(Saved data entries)
-- Opening Marker --
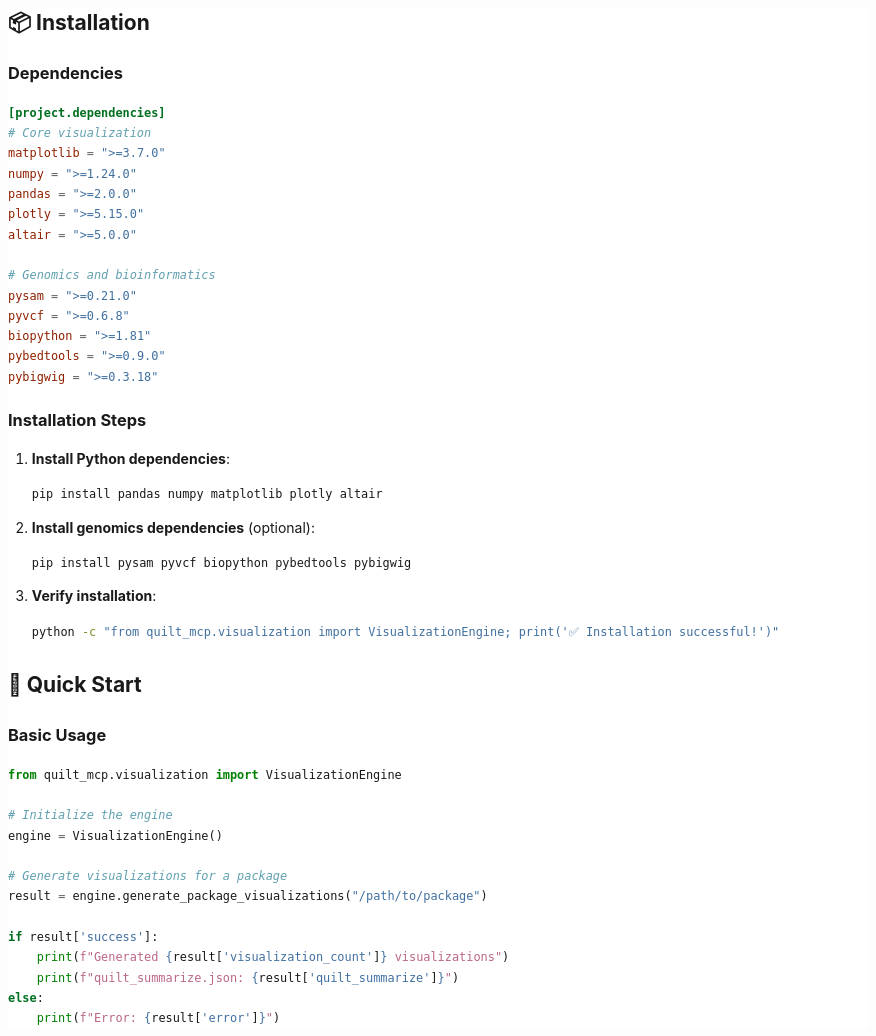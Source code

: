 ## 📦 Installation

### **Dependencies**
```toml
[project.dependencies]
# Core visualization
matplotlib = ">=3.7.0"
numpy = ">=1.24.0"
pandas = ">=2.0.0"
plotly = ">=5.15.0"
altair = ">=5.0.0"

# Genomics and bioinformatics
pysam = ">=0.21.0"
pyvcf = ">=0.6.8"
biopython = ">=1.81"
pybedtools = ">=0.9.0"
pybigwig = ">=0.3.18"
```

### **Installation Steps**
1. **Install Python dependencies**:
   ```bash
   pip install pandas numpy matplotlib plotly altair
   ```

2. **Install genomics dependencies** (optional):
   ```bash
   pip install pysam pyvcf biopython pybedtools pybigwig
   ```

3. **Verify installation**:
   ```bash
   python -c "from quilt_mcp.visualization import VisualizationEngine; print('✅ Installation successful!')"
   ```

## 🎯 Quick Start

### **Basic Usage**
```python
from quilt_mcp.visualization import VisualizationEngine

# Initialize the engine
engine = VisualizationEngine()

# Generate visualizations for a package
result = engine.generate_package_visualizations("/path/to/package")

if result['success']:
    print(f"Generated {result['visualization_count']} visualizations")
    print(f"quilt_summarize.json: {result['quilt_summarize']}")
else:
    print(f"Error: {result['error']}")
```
-- Closing Marker --
→ How to complete this task
For every line above that has "biopython" in it, copy the line.

→ Response to the task
biopython = ">=1.81"
   pip install pysam pyvcf biopython pybedtools pybigwig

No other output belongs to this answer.